I am currently trying to implement DeepSpeech using fastai and I think I am pretty close except one slight problem. It isn’t training. So I want to get some help from the community to hopefully figure out my issue. My current questionable part is with the RNN which I have used LSTM, but I would probably prefer to use a normal RNN since the paper specifically calls it out because if having less memory requirements.
Here is a link to the paper: http://arxiv.org/abs/1412.5567
Here is a link to my github repo: https://github.com/kevinbird15/DeepSpeech-Fastai
A few things I’ve learned going through this. You want to feed spectrograms into this model and have a list of characters spit out from the model. More specifically, you want to slice the spectrogram vertically and feed that into the model along with something referred to in the paper as context or C. This is basically just a number of frames before and after the frame that is being predicted. So these small slices of the spectrogram get fed into the model and a prediction of what character is being spoke is output as the prediction. This is then put into the ctc loss function and a loss is determined.

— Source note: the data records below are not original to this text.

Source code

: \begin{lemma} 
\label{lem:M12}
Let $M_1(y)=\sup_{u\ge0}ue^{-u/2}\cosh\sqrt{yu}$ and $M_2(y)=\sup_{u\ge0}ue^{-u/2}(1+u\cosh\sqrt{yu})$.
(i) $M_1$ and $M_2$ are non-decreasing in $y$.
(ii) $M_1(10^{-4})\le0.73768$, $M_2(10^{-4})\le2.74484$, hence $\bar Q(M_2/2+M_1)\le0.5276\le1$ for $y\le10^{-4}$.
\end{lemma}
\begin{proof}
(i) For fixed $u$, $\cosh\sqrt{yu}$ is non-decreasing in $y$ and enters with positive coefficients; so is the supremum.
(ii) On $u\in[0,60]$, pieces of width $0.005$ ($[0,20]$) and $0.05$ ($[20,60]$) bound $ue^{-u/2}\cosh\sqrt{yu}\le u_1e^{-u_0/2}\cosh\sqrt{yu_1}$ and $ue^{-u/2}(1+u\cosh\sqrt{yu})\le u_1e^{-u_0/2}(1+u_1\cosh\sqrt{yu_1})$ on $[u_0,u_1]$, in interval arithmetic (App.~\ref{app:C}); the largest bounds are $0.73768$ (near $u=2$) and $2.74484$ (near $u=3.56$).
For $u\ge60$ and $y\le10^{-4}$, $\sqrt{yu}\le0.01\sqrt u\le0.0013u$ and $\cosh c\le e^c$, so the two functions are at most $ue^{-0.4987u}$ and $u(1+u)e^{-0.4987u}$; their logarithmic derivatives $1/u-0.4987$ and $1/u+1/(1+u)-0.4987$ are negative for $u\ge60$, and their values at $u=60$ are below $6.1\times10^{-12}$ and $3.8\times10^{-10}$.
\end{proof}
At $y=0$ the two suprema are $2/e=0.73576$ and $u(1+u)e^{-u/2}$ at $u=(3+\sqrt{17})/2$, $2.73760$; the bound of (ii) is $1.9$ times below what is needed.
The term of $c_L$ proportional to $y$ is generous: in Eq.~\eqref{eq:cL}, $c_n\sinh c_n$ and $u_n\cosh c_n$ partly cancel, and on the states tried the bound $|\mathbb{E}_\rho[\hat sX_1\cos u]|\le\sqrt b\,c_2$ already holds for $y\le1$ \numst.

My current issue/question I’m having is converting the model from the paper into actual code and that’s where I’m hoping the fastai community can help me!
This is what I have as my deepspeech architecture:
class DeepSpeech(nn.Module):
def __init__(self, context=5, bs=64):
super(DeepSpeech, self).__init__()
self.bs = bs
self.context = context
self.h = None#(torch.zeros((2,5,2048)).cuda(),torch.zeros((2,5,2048)).cuda())#None
self.flatten = nn.Flatten()#lambda x: torch.reshape(x,(-1,1,2432))
self.relu = nn.ReLU()
self.h1 = nn.Linear(128*2*self.context+128,2048)
self.h2 = nn.Linear(2048,2048)
self.h3 = nn.Linear(2048,2048)
self.h4 = nn.LSTM(2048,2048,bidirectional=False,batch_first=True)
#self.h4 = nn.RNN(2048,2048, nonlinearity="relu",bidirectional=True)
self.h5 = nn.Linear(2048,29) #ct ∈ {a,b,c, . . . , z, space, apostrophe, blank}
self.softmax = nn.LogSoftmax(dim=2)
def forward(self, x):
x = nn.Flatten(-2,-1)(x)#torch.stack(x,dim=1)
x = self.h1(x)#.clamp(min=0, max=20)
x = self.relu(x)
x = self.h2(x)#.clamp(min=0, max=20)
x = self.relu(x)
x = self.h3(x)#.clamp(min=0, max=20)
x = self.relu(x)
if self.h is None:
;
elif self.h[0].shape[1]>x.size(0):
self.h=tuple([each[:,:x.size(0),:] for each in model.h])
elif self.h[0].shape[1]<x.size(0):
self.h=None#tuple([each.expand(-1,x.size(0),-1) for each in model.h])
x,h = self.h4(x, self.h)
self.h = to_detach(h, cpu=False)
x = x.view(-1,166,1,2048)
x = x.sum(dim=2)
x = self.h5(x)#.clamp(min=0, max=20)
x = self.softmax(x)
return x
The part I would really like somebody to tear apart and crush is my LSTM (self.h4) piece which should be bidirectional=True to match the paper, but I figured this was at least a starting point!
Basically if I don’t do a bunch of weird stuff with my hidden piece (self.h), I get mismatches when my batch size doesn’t make each batch completely full so that is where my hacky work-around comes from. I would also ideally like to get back to .clamp(min=0, max=20) to match the paper better while still being readable.
My CTC loss has been wrong a lot of times already, but I feel ok(ish) about it at this point thanks to a ton of help from @scart97. If there are other questions or if anybody wants to see anything else that I’ve done, let me know.